Artificial intelligence (AI) has grown to become more mature due to aggressive development by related players over the past few years and is now able to support more applications including autonomous driving, robots and voice assistant platforms. NVIDIA has been a pioneer of AI technology development and its expertise on GPU parallel computing also makes the company one of the top suppliers of deep learning hardware.
GPUs originally served only as an engine for stimulating human imagination, conjuring up virtual worlds in video games and Hollywood films, but after over 20 years of development since 1999, NVIDIA's GPUs are now able to simulate human intelligence, running deep learning algorithms and acting as the brain of computers, robots, and self-driving cars that can perceive and understand the world.
When asked about what is the definition of AI and what AI is capable of doing, NVIDIA general manager and vice president of Accelerated Computing business unit Ian Buck said it is better to think it as a new way of doing computing. AI has grown to become more known by people throughout the past decade because of its ability to replace the traditional algorithms and instead of needing human to give specific instructions for it to process, its neural network is able to figure out the algorithms itself from data.
By giving a few million images of an object to an image network, it will be able to learn the most efficient way to detect the object. This is actually a new way of computing and instead of writing the code manually, people can let AI figures out the code for them, Buck noted.
At Computex 2017, NVIDIA announced partnerships with Taiwan-based server players including Foxconn Electronics (Hon Hai Precision Industry), Inventec, Quanta Computer and Wistron to develop GPU-oriented datacenter products, aiming to fulfill market demand for AI cloud computing hardware.
NVIDIA will provide these server players early access to its HGX reference architecture based on Microsoft's Project Olympus initiative, Facebook's Big Basin systems and NVIDIA'sDGX-1 AL supercomputers, as well as its GPU computing technologies and design guidelines to help them develop GPU-accelerated systems for hyperscale data centers.
Buck pointed out that via the cooperation, server players can choose how they wish to design the layout of their datacenter server systems and the components they wish to adopt to create differentiation from each other and provide added value for their customers. NVIDIA's engineers will maintain close communication with these players to ensure they receive the support needed for hardware buildups, so the players are able to conduct development of datacenter server systems in the least amount of time and quickly release their products to market.
NVIDIA is fully aware that clients want to have special customization such as form factor and method of cooling, for their server products, and therefore is working with the ODMs to create products using NVIDIA'sHGX-1 architecture.

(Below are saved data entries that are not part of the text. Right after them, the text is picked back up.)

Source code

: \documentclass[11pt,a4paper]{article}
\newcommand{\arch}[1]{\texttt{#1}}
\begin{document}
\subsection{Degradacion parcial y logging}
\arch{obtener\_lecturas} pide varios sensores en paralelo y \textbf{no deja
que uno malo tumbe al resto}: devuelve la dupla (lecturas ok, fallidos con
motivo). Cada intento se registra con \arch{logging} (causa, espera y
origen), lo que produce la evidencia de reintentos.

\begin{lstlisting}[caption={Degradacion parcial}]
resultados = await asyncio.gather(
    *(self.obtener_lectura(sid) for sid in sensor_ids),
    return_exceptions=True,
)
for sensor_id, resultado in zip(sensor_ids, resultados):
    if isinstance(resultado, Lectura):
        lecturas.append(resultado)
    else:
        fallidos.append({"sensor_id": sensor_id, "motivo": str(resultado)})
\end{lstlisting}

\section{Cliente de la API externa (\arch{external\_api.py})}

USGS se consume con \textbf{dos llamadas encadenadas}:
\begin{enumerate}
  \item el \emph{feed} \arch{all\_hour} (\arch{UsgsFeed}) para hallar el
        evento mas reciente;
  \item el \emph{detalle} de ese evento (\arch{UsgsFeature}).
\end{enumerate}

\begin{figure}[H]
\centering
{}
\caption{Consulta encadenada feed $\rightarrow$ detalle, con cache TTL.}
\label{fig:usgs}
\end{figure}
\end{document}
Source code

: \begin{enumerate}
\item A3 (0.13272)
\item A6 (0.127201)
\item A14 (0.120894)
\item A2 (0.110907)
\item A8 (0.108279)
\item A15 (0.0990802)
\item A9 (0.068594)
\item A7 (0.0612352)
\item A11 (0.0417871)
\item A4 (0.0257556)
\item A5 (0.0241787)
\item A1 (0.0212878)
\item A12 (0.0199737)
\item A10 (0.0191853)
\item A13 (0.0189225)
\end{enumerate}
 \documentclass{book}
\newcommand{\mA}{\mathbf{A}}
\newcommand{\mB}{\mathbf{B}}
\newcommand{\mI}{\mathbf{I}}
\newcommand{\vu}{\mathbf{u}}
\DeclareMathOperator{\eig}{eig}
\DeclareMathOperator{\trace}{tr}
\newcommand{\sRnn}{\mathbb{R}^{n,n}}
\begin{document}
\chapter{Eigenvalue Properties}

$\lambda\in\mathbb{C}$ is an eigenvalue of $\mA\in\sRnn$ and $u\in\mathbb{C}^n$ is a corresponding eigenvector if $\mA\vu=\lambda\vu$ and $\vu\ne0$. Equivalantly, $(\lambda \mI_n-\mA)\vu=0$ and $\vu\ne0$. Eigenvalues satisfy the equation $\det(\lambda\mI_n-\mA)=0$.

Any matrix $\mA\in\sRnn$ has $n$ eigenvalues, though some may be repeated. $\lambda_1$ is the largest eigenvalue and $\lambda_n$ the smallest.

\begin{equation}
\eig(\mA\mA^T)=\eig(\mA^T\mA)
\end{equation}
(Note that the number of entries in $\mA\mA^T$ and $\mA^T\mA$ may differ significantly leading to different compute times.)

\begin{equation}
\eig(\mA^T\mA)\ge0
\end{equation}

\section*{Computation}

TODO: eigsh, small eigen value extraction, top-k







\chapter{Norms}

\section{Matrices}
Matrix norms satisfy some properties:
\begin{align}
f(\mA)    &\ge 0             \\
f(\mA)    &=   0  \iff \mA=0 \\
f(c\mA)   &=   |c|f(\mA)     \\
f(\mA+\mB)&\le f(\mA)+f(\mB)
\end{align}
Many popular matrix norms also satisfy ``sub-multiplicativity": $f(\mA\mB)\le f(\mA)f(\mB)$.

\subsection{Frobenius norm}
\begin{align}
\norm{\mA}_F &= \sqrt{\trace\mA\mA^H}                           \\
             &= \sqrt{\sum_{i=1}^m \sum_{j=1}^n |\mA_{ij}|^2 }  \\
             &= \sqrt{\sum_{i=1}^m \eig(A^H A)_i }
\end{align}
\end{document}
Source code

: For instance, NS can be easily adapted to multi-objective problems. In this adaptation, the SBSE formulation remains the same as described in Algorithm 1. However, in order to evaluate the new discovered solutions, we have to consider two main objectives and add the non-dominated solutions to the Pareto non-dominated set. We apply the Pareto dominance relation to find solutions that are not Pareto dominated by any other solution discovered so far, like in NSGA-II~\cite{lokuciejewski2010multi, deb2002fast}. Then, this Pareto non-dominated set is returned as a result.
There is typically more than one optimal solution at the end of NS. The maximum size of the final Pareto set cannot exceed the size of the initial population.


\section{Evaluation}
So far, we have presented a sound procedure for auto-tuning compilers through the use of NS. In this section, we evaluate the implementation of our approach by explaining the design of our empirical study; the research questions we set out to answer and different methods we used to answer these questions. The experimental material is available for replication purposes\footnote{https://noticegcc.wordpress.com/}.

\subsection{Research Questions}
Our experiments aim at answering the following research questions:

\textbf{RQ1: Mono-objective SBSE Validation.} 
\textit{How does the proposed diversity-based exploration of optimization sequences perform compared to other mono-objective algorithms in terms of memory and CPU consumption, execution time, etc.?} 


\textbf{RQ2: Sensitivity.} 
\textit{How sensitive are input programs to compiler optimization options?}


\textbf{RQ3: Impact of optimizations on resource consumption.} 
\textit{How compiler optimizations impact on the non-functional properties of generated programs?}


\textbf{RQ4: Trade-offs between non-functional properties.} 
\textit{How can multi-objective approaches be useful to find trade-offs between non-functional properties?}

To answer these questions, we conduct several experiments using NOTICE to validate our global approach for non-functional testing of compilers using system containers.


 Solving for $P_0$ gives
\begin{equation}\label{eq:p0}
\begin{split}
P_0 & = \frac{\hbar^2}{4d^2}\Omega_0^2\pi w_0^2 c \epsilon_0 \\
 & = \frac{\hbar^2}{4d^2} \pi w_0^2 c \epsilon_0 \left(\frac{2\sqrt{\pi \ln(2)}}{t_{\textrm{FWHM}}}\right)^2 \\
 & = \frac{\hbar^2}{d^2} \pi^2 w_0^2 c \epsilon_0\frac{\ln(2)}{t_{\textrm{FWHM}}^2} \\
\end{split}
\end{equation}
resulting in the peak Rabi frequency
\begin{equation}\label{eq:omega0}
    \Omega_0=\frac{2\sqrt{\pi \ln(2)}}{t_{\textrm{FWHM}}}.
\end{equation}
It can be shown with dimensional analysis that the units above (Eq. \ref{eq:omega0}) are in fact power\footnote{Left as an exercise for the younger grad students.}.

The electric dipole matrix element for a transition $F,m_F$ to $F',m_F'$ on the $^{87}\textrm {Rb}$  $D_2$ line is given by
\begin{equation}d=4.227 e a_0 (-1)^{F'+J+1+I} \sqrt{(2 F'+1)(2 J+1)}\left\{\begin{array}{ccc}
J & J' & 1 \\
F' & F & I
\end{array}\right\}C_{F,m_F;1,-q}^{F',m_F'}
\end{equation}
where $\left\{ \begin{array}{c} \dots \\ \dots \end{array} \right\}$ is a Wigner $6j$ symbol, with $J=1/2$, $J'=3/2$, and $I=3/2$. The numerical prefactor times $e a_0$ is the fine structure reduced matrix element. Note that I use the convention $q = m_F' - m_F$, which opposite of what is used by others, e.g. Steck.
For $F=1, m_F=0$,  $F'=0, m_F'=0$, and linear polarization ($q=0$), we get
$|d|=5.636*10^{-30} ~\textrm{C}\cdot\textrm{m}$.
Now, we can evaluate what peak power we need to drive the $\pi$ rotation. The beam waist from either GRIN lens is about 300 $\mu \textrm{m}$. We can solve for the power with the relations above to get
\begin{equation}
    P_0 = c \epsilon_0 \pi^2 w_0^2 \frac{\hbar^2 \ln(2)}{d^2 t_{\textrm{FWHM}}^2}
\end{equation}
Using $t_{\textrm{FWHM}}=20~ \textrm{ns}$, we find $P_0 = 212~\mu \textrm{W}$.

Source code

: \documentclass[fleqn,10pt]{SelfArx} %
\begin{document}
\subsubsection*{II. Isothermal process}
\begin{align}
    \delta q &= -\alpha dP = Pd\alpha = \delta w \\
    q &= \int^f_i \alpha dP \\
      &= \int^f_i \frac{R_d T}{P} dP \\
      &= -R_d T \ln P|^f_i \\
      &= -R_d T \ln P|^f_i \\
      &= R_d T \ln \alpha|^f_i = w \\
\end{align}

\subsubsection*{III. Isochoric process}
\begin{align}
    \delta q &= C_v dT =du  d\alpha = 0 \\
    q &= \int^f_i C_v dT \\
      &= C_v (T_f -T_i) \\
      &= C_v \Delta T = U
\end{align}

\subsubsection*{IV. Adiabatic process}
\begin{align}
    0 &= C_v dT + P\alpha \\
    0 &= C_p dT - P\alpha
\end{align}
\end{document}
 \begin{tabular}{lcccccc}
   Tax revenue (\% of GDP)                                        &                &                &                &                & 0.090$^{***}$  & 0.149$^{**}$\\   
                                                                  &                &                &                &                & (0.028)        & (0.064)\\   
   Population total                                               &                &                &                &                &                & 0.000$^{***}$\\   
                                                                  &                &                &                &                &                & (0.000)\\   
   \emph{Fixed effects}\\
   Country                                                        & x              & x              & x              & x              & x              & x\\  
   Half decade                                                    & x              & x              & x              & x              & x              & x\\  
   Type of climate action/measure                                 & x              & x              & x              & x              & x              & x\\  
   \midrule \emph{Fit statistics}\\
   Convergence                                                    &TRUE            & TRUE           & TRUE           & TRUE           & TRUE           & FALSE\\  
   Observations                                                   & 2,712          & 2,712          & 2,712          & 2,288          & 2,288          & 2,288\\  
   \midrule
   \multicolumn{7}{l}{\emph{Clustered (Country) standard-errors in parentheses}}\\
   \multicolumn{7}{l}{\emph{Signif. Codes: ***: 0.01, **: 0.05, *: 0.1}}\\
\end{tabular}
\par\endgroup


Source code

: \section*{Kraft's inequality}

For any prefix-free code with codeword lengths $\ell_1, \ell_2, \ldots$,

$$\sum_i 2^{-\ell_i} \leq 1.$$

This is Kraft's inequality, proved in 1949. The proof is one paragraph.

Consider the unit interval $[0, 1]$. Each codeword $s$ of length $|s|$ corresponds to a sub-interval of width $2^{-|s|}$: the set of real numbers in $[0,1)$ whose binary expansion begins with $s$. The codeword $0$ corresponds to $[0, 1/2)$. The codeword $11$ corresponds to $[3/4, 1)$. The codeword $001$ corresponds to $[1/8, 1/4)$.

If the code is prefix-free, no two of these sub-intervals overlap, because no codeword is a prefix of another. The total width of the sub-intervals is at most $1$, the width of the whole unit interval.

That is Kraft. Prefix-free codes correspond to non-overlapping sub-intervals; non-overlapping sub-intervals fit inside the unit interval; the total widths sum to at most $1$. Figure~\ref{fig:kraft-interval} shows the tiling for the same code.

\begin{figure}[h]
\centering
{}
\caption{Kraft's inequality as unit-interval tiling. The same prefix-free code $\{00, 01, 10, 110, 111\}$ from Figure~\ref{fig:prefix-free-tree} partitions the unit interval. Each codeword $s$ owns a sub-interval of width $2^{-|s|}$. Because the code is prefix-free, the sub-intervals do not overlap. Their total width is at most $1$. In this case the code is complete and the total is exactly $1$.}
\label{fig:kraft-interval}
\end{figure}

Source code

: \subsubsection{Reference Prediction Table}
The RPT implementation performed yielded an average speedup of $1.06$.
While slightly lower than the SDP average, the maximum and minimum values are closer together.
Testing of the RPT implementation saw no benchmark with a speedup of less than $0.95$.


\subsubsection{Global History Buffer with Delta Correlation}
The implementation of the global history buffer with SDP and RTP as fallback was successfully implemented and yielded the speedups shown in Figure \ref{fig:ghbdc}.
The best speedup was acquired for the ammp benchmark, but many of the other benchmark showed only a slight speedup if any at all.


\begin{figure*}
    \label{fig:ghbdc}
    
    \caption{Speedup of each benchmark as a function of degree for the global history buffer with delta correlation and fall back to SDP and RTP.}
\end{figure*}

NVIDIA's vice president of Solutions Architecture and Engineering team Marc Hamilton also gave detail on NVIDIA's latest technology. He noted that the HGX reference design is created meant for the high-performance, efficiency and scaling requirements that cloud datacenter servers need and it will also serve as the basic architecture for ODMs to design their cloud computing datacenter servers.
The standard HGX design architecture includes eight NVIDIA Tesla GPU accelerators in the SXM2 form factor and connected in a cube mesh using NVIDIA NVLink high-speed interconnects and optimized PCIe topologies. With a modular design, HGX enclosures are suited for deployment in existing data center racks across the globe, using hyperscale CPU nodes as needed, Hamilton added.
However, this is not the first time NVIDIA has established collaboration with server players. In early March, NVIDIA announced collaboration with Microsoft to push a new hyperscale GPU accelerator to drive AI cloud computing: The HGX-1 hyperscale GPU accelerator, an open-source design released in conjunction with Microsoft's Project Olympus.
The new architecture is designed to meet the demand for AI computing in the cloud – in fields such as autonomous driving, personalized healthcare, human voice recognition, data and video analytics, and molecular simulations. It is powered by eight NVIDIA Tesla P100 GPUs in each chassis, as well as NVIDIA NVLink interconnect technology and the PCIe standard – enabling a CPU to dynamically connect to any number of GPUs. This allows cloud service providers that standardize on the HGX-1 infrastructure to offer customers a range of CPU and GPU machine instance configurations.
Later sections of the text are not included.